* [What you need to do] Where a line in the entries below contains the word "Questions", count it. Return the total alone.

* [Records for this exercise]
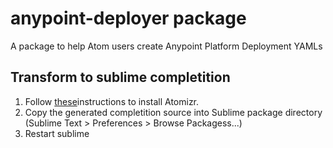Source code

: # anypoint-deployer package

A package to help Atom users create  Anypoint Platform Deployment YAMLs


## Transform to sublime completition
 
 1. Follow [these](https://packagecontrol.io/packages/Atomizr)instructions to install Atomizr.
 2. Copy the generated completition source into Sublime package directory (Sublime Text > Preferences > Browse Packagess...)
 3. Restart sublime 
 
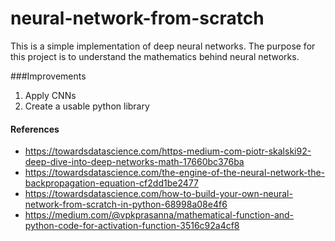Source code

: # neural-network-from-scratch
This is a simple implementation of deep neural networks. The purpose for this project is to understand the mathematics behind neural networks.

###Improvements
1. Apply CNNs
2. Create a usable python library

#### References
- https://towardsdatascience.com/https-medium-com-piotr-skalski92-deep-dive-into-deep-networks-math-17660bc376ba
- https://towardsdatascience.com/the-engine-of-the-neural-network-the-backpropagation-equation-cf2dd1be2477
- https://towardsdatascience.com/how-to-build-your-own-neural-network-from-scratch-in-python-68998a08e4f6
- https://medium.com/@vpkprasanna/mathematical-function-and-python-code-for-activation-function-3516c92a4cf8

==

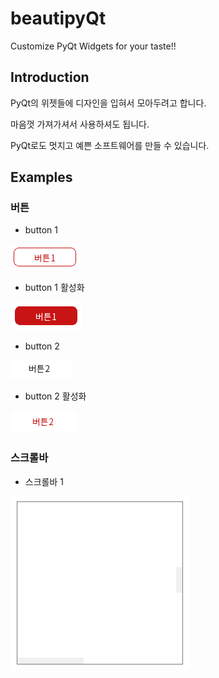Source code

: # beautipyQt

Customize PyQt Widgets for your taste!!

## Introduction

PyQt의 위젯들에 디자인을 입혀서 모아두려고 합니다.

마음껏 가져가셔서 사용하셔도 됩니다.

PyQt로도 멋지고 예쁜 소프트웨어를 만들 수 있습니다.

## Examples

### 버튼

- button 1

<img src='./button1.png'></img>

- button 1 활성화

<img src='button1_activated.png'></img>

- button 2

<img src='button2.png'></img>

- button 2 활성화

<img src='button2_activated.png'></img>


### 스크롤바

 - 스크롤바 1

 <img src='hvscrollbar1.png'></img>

---

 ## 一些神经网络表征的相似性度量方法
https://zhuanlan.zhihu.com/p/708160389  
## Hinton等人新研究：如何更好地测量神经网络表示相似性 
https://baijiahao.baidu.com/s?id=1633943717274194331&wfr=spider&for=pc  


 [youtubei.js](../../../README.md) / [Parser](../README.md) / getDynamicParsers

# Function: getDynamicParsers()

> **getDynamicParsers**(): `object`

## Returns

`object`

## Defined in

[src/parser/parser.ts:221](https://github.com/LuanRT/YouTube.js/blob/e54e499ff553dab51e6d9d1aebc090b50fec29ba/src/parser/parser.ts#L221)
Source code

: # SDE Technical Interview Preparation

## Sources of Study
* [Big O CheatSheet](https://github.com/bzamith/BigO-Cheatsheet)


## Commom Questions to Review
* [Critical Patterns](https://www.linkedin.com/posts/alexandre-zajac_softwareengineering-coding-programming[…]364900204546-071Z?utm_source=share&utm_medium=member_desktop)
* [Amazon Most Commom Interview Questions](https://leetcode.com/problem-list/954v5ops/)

* [Result for this task] 2